*** Supplied material ***

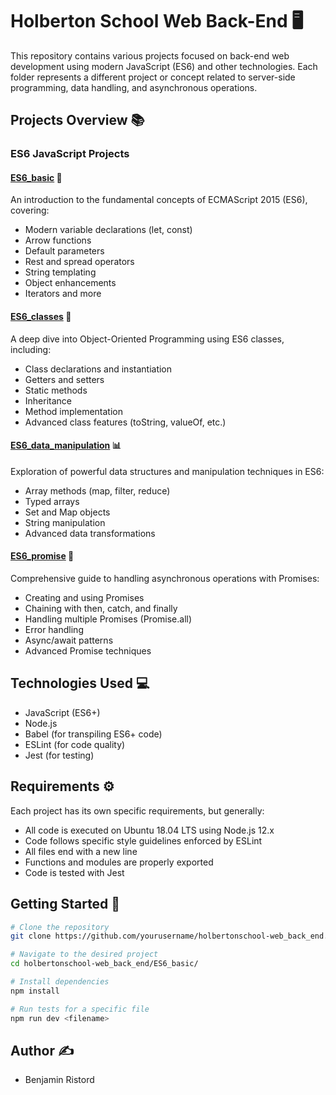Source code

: # Holberton School Web Back-End 🖥️

This repository contains various projects focused on back-end web development using modern JavaScript (ES6) and other technologies. Each folder represents a different project or concept related to server-side programming, data handling, and asynchronous operations.

## Projects Overview 📚

### ES6 JavaScript Projects

#### [ES6_basic](./ES6_basic) 📝
An introduction to the fundamental concepts of ECMAScript 2015 (ES6), covering:
- Modern variable declarations (let, const)
- Arrow functions
- Default parameters
- Rest and spread operators
- String templating
- Object enhancements
- Iterators and more

#### [ES6_classes](./ES6_classes) 🏫
A deep dive into Object-Oriented Programming using ES6 classes, including:
- Class declarations and instantiation
- Getters and setters
- Static methods
- Inheritance
- Method implementation
- Advanced class features (toString, valueOf, etc.)

#### [ES6_data_manipulation](./ES6_data_manipulation) 📊
Exploration of powerful data structures and manipulation techniques in ES6:
- Array methods (map, filter, reduce)
- Typed arrays
- Set and Map objects
- String manipulation
- Advanced data transformations

#### [ES6_promise](./ES6_promise) 🔄
Comprehensive guide to handling asynchronous operations with Promises:
- Creating and using Promises
- Chaining with then, catch, and finally
- Handling multiple Promises (Promise.all)
- Error handling
- Async/await patterns
- Advanced Promise techniques

## Technologies Used 💻
- JavaScript (ES6+)
- Node.js
- Babel (for transpiling ES6+ code)
- ESLint (for code quality)
- Jest (for testing)

## Requirements ⚙️
Each project has its own specific requirements, but generally:
- All code is executed on Ubuntu 18.04 LTS using Node.js 12.x
- Code follows specific style guidelines enforced by ESLint
- All files end with a new line
- Functions and modules are properly exported
- Code is tested with Jest

## Getting Started 🚀
```bash
# Clone the repository
git clone https://github.com/yourusername/holbertonschool-web_back_end.git

# Navigate to the desired project
cd holbertonschool-web_back_end/ES6_basic/

# Install dependencies
npm install

# Run tests for a specific file
npm run dev <filename>
```

## Author ✍️
- Benjamin Ristord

*** End of Supplied material ***

▶ Task directions
Repeat word for word the lines above, from the first entry through the line containing "#### [ES6_basic](./ES6_basic) 📝", with both ends kept and the pictures dropped.

▶ Task response
Source code

: # Holberton School Web Back-End 🖥️

This repository contains various projects focused on back-end web development using modern JavaScript (ES6) and other technologies. Each folder represents a different project or concept related to server-side programming, data handling, and asynchronous operations.

## Projects Overview 📚

### ES6 JavaScript Projects

#### [ES6_basic](./ES6_basic) 📝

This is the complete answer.